Time-Homogeneous Markov Jump Processes:
- Definition: A Markov jump process is time-homogeneous if its transition probabilities $p_{ij}(t)$ (the probability of moving from state $i$ to state $j$ in time $t$) depend only on the length of the time interval $t$, and not on the absolute starting time $s$ or ending time $t+s$. This implies constant transition rates.
- Chapman-Kolmogorov Equations: For time-homogeneous processes, these are $p_{ij}(s+t) = \sum_{k \in S} p_{ik}(s) p_{kj}(t)$ for all $s, t > 0$. The derivation is identical to the discrete-time case.
- Kolmogorov’s Forward Differential Equations: These describe how the probabilities of being in different states evolve forward in time.
  - Component form: $\frac{d p_{ij}(t)}{dt} = \sum_{k \in S} p_{ik}(t) \mu_{kj}$ for all $i, j$.
  - Matrix form: $\frac{d \mathbf{P}(t)}{dt} = \mathbf{P}(t) \mathbf{A}$, where $\mathbf{P}(t)$ is the transition matrix and $\mathbf{A}$ is the generator matrix (with entries $\mu_{kj}$).
- Kolmogorov’s Backward Differential Equations: These describe the evolution of probabilities by considering the state at the beginning of a short interval.
  - Component form: $\frac{d p_{ij}(t)}{dt} = \sum_{k \in S} \mu_{ik} p_{kj}(t)$ for all $i, j$.
  - Matrix form: $\frac{d \mathbf{P}(t)}{dt} = \mathbf{A} \mathbf{P}(t)$.
Time-Inhomogeneous Markov Jump Processes:
- Definition: A Markov jump process is time-inhomogeneous if its transition rates $\mu_{ij}(t)$ (and thus its transition probabilities $p_{ij}(s,t)$) depend not only on the length of the time interval but also on the absolute times $s$ and $t$. This is often the case when rates depend on age.
- Chapman-Kolmogorov Equations: These remain in the same format but with time-dependent probabilities: $p_{ij}(s,t) = \sum_{k \in S} p_{ik}(s,u) p_{kj}(u,t)$ for all $s \le u \le t$. In matrix form: $\mathbf{P}(s,t) = \mathbf{P}(s,u) \mathbf{P}(u,t)$.
- Kolmogorov’s Forward Differential Equations:
  - Component form: $\frac{\partial p_{ij}(s,t)}{\partial t} = \sum_{k \in S} p_{ik}(s,t) \mu_{kj}(t)$ for all $i, j$.
  - Matrix form: $\frac{\partial \mathbf{P}(s,t)}{\partial t} = \mathbf{P}(s,t) \mathbf{A}(t)$, where $\mathbf{A}(t)$ is the time-dependent generator matrix.
- Kolmogorov’s Backward Differential Equations: This is the only one of the Kolmogorov differential equations where the derivative is taken with respect to the starting time $s$.
  - Component form: $\frac{\partial p_{ij}(s,t)}{\partial s} = - \sum_{k \in S} \mu_{ik}(s) p_{kj}(s,t)$ for all $i, j$.
  - Matrix form: $\frac{\partial \mathbf{P}(s,t)}{\partial s} = - \mathbf{A}(s) \mathbf{P}(s,t)$.
- Integrated Forms of Kolmogorov Equations: These forms express transition probabilities as integrals involving transition rates and are particularly useful when rates are time-dependent or for conditioning on the first/last jump. For example, the probability of staying in state $i$ from $s$ to $t$ is $p_{ii}(s,t) = \exp\left(-\int_s^t \lambda_i(u) du\right)$, where $\lambda_i(u)$ is the total force of transition out of state $i$ at time $u$.

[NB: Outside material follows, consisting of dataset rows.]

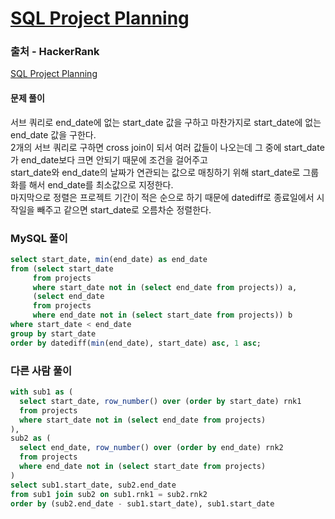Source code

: # [SQL Project Planning](https://www.hackerrank.com/challenges/sql-projects/problem)

### 출처 - HackerRank
[SQL Project Planning](https://www.hackerrank.com/challenges/sql-projects/problem)

#### 문제 풀이
서브 쿼리로 end_date에 없는 start_date 값을 구하고 마찬가지로 start_date에 없는 end_date 값을 구한다.  
2개의 서브 쿼리로 구하면 cross join이 되서 여러 값들이 나오는데 그 중에 start_date가 end_date보다 크면 안되기 때문에 조건을 걸어주고  
start_date와 end_date의 날짜가 연관되는 값으로 매칭하기 위해 start_date로 그룹화를 해서 end_date를 최소값으로 지정한다.  
마지막으로 정렬은 프로젝트 기간이 적은 순으로 하기 때문에 datediff로 종료일에서 시작일을 빼주고 같으면 start_date로 오름차순 정렬한다.

### MySQL 풀이
```sql
select start_date, min(end_date) as end_date
from (select start_date
     from projects
     where start_date not in (select end_date from projects)) a,
     (select end_date
     from projects
     where end_date not in (select start_date from projects)) b
where start_date < end_date
group by start_date
order by datediff(min(end_date), start_date) asc, 1 asc;
```

### 다른 사람 풀이
```sql
with sub1 as (
  select start_date, row_number() over (order by start_date) rnk1
  from projects
  where start_date not in (select end_date from projects)
),
sub2 as (
  select end_date, row_number() over (order by end_date) rnk2
  from projects
  where end_date not in (select start_date from projects)
)
select sub1.start_date, sub2.end_date
from sub1 join sub2 on sub1.rnk1 = sub2.rnk2
order by (sub2.end_date - sub1.start_date), sub1.start_date
```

9.0.1.4 Objective 4: Solve the Kolmogorov equations in simple cases.

Solving these differential equations provides expressions for transition probabilities. While complex in general, simpler cases often involve constant transition rates.

Two-State Markov Model (Alive-Dead):
- This is a fundamental example where transition is only in one direction (alive to dead).
- Assumptions: It relies on the Markov assumption, a specific form for the probability of death in a short interval ($\mu_{x+t} h + o(h)$), and constant force of mortality $\mu$ over a short period.
- Kolmogorov Forward Equation Derivation: By considering $p_{x}(t+h)$ and using the Markov assumption and the short-interval probability, one can derive $\frac{\partial p_x(t)}{\partial t} = -p_x(t)\mu_{x+t}$.
- Solution for Constant Force: If $\mu_{x+t}$ is a constant $\mu$, the solution is $p_x(t) = e^{-\mu t}$. This is the probability of a life aged $x$ surviving for time $t$. This result is consistent with survival models formulated in terms of lifetime distributions.
General Approach to Solving Simple Cases:
- For time-homogeneous processes, the solution to $\frac{d \mathbf{P}(t)}{dt} = \mathbf{A} \mathbf{P}(t)$ or $\mathbf{P}(t) \mathbf{A}$ often involves the matrix exponential, $e^{\mathbf{A}t}$. While explicit calculation of matrix exponentials can be complex, many problems involve small matrices or specific structures that allow for direct solution using standard differential equation techniques.
- For instance, in a two-state machine model (‘being repaired’ (0) and ‘working’ (1)), solving the forward differential equation for $P_{00}(t)$ (probability of being in state 0 at time $t$ given starting in state 0) might lead to an expression like $P_{00}(t) = \frac{1}{5} + \frac{4}{5}e^{-5t}$.
- The “Poisson process revisited” section provides a direct example where the specific structure of the generator matrix simplifies the forward equations to a form that can be solved directly, yielding the Poisson distribution for $p_{ij}(t)$.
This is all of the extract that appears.